マフィアの抗争に巻き込まれた農民の慟哭を描く
《公開年》2014《制作国》イタリア
《あらすじ》イタリアの都市ミラノに住む麻薬ディーラーの三男ルイジ(マルコ・レオナルディ)、ルイジと行動を共にし、その金で事業を展開している二男ロッコ(ペピーノ・マッツォッタ)。長男ルチャーノ(ファブリツィオ・フェラカーネ)は弟たちと違い、生まれた地元でヤギの飼育や野菜作りなど堅実で平穏な暮らしをしていた。
三兄弟が生まれ育った南イタリアのカラブリア州はマフィア組織が拠点とする地域で、これまでも抗争が多く、三兄弟の父も三男の目の前で射殺されていた。
ルチャーノの息子レオ(ジュゼッペ・フーモ)は真面目な父親に反発し、ルイジに憧れて悪事をする毎日である。
そのレオが、何かと敵対するファミリーに対し、銃で威嚇する行動に出たことから、抗争の火種がくすぶり始める。
ルイジが甥っ子レオのしでかした行為に対する落とし前を付けに地元に戻り、逆に敵対組織に射殺され、その仇を討とうと親友二人で出かけたレオだったが、友の裏切りにあい命を落とす。
残る二男ロッコは仲間を集め、いよいよ本格的な抗争に……と思いきや、ルチャーノが思いがけない行動に出る。何と弟ロッコや仲間を射殺してしまう。

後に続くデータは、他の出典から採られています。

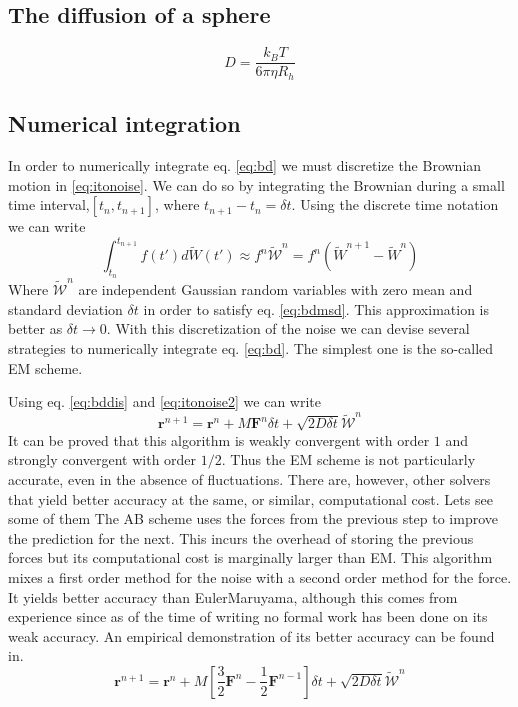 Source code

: \documentclass[ twoside,openright,titlepage,numbers=noenddot,%
headinclude,footinclude,cleardoublepage=empty,abstract=on,
BCOR=5mm,paper=a4,fontsize=11pt, dvipsnames
]{scrreprt}
\renewcommand{\vec}[1]{\bm{#1}}
\newcommand{\dt}{\delta t}
\newcommand{\kT}{k_B T}
\newcommand{\half}{\frac{1}{2}}
\newcommand{\noise}{\widetilde{W}}
\begin{document}
\subsection{The diffusion of a sphere}
\begin{equation}
  D = \frac{\kT}{6\pi\eta R_h}
\end{equation}
\subsection{Numerical integration}
In order to numerically integrate eq. \eqref{eq:bd} we must discretize the Brownian motion in \eqref{eq:itonoise}. We can do so by integrating the Brownian during a small time interval,$[t_n, t_{n+1}]$, where $t_{n+1}-t_{n} = \dt$. Using the discrete time notation we can write
\begin{equation}
  \label{eq:itonoise2}
  \int_{t_n}^{t_{n+1}}f(t')d\noise(t') \approx f^n \mathcal{\noise}^n = f^n \left(\noise^{n+1} - \noise^n\right)
\end{equation}
Where $\mathcal{\noise}^n$ are independent Gaussian random variables with zero mean and standard deviation $\dt$ in order to satisfy eq. \eqref{eq:bdmsd}. This approximation is better as $\dt \rightarrow 0$.
With this discretization of the noise we can devise several strategies to numerically integrate eq. \eqref{eq:bd}. The simplest one is the so-called \gls{EM} scheme\cite{Desmond2001}.

Using eq. \eqref{eq:bddis} and \eqref{eq:itonoise2} we can write
\begin{equation}
  \vec{r}^{n+1} = \vec{r}^n + M\vec{F}^n\dt + \sqrt{2D\dt}\vec{\mathcal{\noise}}^n
\end{equation}
It can be proved that this algorithm is weakly convergent with order $1$ and strongly convergent with order $1/2$\cite{Kloeden2011}. Thus the \gls{EM} scheme is not particularly accurate, even in the absence of fluctuations.
There are, however, other solvers that yield better accuracy at the same, or similar, computational cost. Lets see some of them
The \gls{AB} scheme uses the forces from the previous step to improve the prediction for the next. This incurs the overhead of storing the previous forces but its computational cost is marginally larger than \gls{EM}. This algorithm mixes a first order method for the noise with a second order method for the force. It yields better accuracy than EulerMaruyama, although this comes from experience since as of the time of writing no formal work has been done on its weak accuracy. An empirical demonstration of its better accuracy can be found in\cite{Balboa2017}.
\begin{equation}
  \vec{r}^{n+1} = \vec{r}^n + M\left[\frac{3}{2}\vec{F}^n - \half \vec{F}^{n-1}\right]\dt + \sqrt{2D\dt}\vec{\mathcal{\noise}}^n
\end{equation}
\end{document}

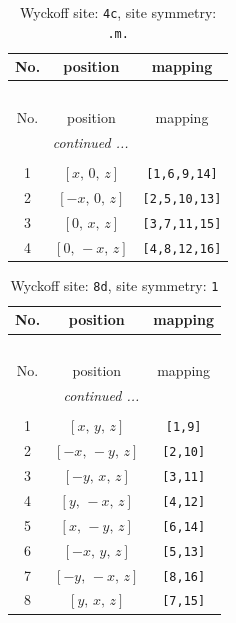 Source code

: \documentclass[fleqn,8pt]{jsarticle}
\begin{document}
\renewcommand{\arraystretch}{1.2}
\begin{longtable}{ccc}
\caption{Wyckoff site: {\tt 4c}, site symmetry: {\tt .m.}}
 \\
 \hline \hline
No. & position & mapping \\ \hline \endfirsthead

\multicolumn{2}{l}{\tablename\ \thetable{}} \\
 \hline \hline
No. & position & mapping \\ \hline \endhead

 \hline \hline
\multicolumn{2}{r}{\footnotesize\it continued ...} \\ \endfoot

 \hline \hline
\multicolumn{2}{r}{} \\ \endlastfoot

1 & $\left[ x,\, 0,\, z \right]$ & {\tt [1,6,9,14]} \\ \hline
2 & $\left[ - x,\, 0,\, z \right]$ & {\tt [2,5,10,13]} \\ \hline
3 & $\left[ 0,\, x,\, z \right]$ & {\tt [3,7,11,15]} \\ \hline
4 & $\left[ 0,\, - x,\, z \right]$ & {\tt [4,8,12,16]} \\
\end{longtable}
\renewcommand{\arraystretch}{1.2}
\begin{longtable}{ccc}
\caption{Wyckoff site: {\tt 8d}, site symmetry: {\tt 1}}
 \\
 \hline \hline
No. & position & mapping \\ \hline \endfirsthead

\multicolumn{2}{l}{\tablename\ \thetable{}} \\
 \hline \hline
No. & position & mapping \\ \hline \endhead

 \hline \hline
\multicolumn{2}{r}{\footnotesize\it continued ...} \\ \endfoot

 \hline \hline
\multicolumn{2}{r}{} \\ \endlastfoot

1 & $\left[ x,\, y,\, z \right]$ & {\tt [1,9]} \\ \hline
2 & $\left[ - x,\, - y,\, z \right]$ & {\tt [2,10]} \\ \hline
3 & $\left[ - y,\, x,\, z \right]$ & {\tt [3,11]} \\ \hline
4 & $\left[ y,\, - x,\, z \right]$ & {\tt [4,12]} \\ \hline
5 & $\left[ x,\, - y,\, z \right]$ & {\tt [6,14]} \\ \hline
6 & $\left[ - x,\, y,\, z \right]$ & {\tt [5,13]} \\ \hline
7 & $\left[ - y,\, - x,\, z \right]$ & {\tt [8,16]} \\ \hline
8 & $\left[ y,\, x,\, z \right]$ & {\tt [7,15]} \\
\end{longtable}
\end{document}
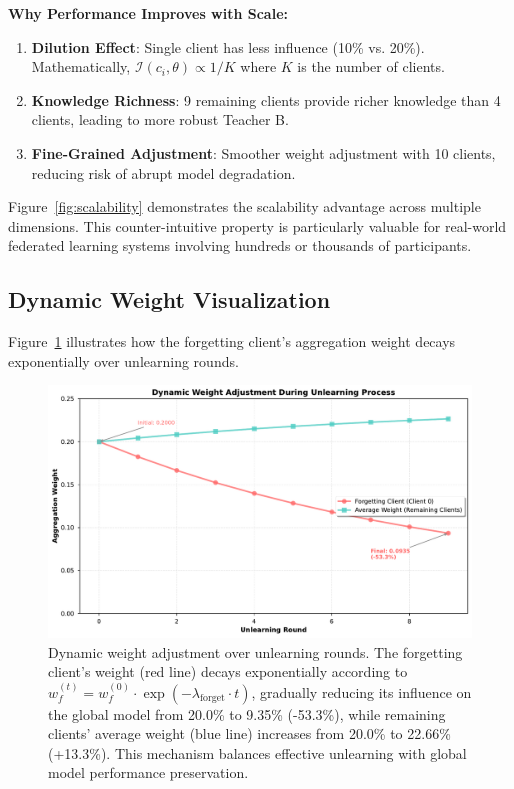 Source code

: \documentclass[10pt,twocolumn]{article}
\begin{document}
\textbf{Why Performance Improves with Scale:}

\begin{enumerate}
\item \textbf{Dilution Effect}: Single client has less influence (10\% vs. 20\%). Mathematically, $\mathcal{I}(c_i, \theta) \propto 1/K$ where $K$ is the number of clients.
\item \textbf{Knowledge Richness}: 9 remaining clients provide richer knowledge than 4 clients, leading to more robust Teacher B.
\item \textbf{Fine-Grained Adjustment}: Smoother weight adjustment with 10 clients, reducing risk of abrupt model degradation.
\end{enumerate}

Figure~\ref{fig:scalability} demonstrates the scalability advantage across multiple dimensions. This counter-intuitive property is particularly valuable for real-world federated learning systems involving hundreds or thousands of participants.

\subsection{Dynamic Weight Visualization}

Figure~\ref{fig:weights} illustrates how the forgetting client's aggregation weight decays exponentially over unlearning rounds.

\begin{figure}[htbp]
\centering
\includegraphics[width=\columnwidth]{figures/figure4_dynamic_weights.pdf}
\caption{Dynamic weight adjustment over unlearning rounds. The forgetting client's weight (red line) decays exponentially according to $w_f^{(t)} = w_f^{(0)} \cdot \exp(-\lambda_{\text{forget}} \cdot t)$, gradually reducing its influence on the global model from 20.0\% to 9.35\% (-53.3\%), while remaining clients' average weight (blue line) increases from 20.0\% to 22.66\% (+13.3\%). This mechanism balances effective unlearning with global model performance preservation.}
\label{fig:weights}
\end{figure}
\end{document}
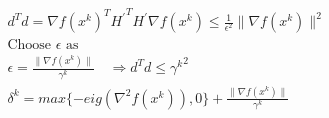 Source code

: \begin{enumerate}
\begin{align*}
	&d^T d = \nabla f(x^k)^T {H^\prime}^T H^\prime \nabla f(x^k) \leq \frac{1}{\epsilon^2} \| \nabla f(x^k) \|^2\\
	&\mbox{Choose $\epsilon$ as }\\
	&\epsilon = \frac{\| \nabla f(x^k) \|}{\gamma^k}\quad \Rightarrow d^Td \leq {\gamma^k}^2\\
	&\delta^k = max\{-eig(\nabla^2 f(x^k)),0\}+ \frac{\| \nabla f(x^k) \|}{\gamma^k}
\end{align*}
% 
% 
% 

\end{enumerate}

海辺では、裏切り者である息子の友人がヤギ追いをしている、その姿でエンド。
《感想》息詰まる緊張のラスト30分の衝撃が凄い。
かつて父親を殺され、今度は弟(三男)と息子を失い、自分の血を呪いながら、いま闘いに臨もうとする二男を射殺する、その決断に至る心理描写が重く、切ない。
跡取り息子を失った絶望と、平和な暮らしを奪ったマフィアそのものへの怒り……その自暴自棄のはけ口は、弟やその仲間に向けられる。
やられたらやり返す、マフィア同士の争いはどちらかがつぶれない限り終わることはなく、平和な家庭は壊され、裏切りは続く。自分たちの組織が無くなれば争いも消える、それが苦渋の末に至った結論だった。
組織間の抗争という無限ループから抜け出したい思いと、家族を失ったその怒りの矛先が身内に向かってしまうやり切れなさが、この冷酷非情な銃撃によって、彼の慟哭であるかのように伝わってくる。
マフィア同士の抗争を描きながら、何よりも平和を望む農民目線を崩さない描き方をしていて、それがラストのメッセージにつながっている。
しかしながら、クライマックスに至るまでの展開が地味過ぎる上に、すぐには登場人物の関係性や、ファミリーの背景が呑み込めないので、かなり辛抱を強いられる映画である。
渋く暗く重い、一般受けしそうにないが、観終わってみると凄い人間ドラマであることを実感する。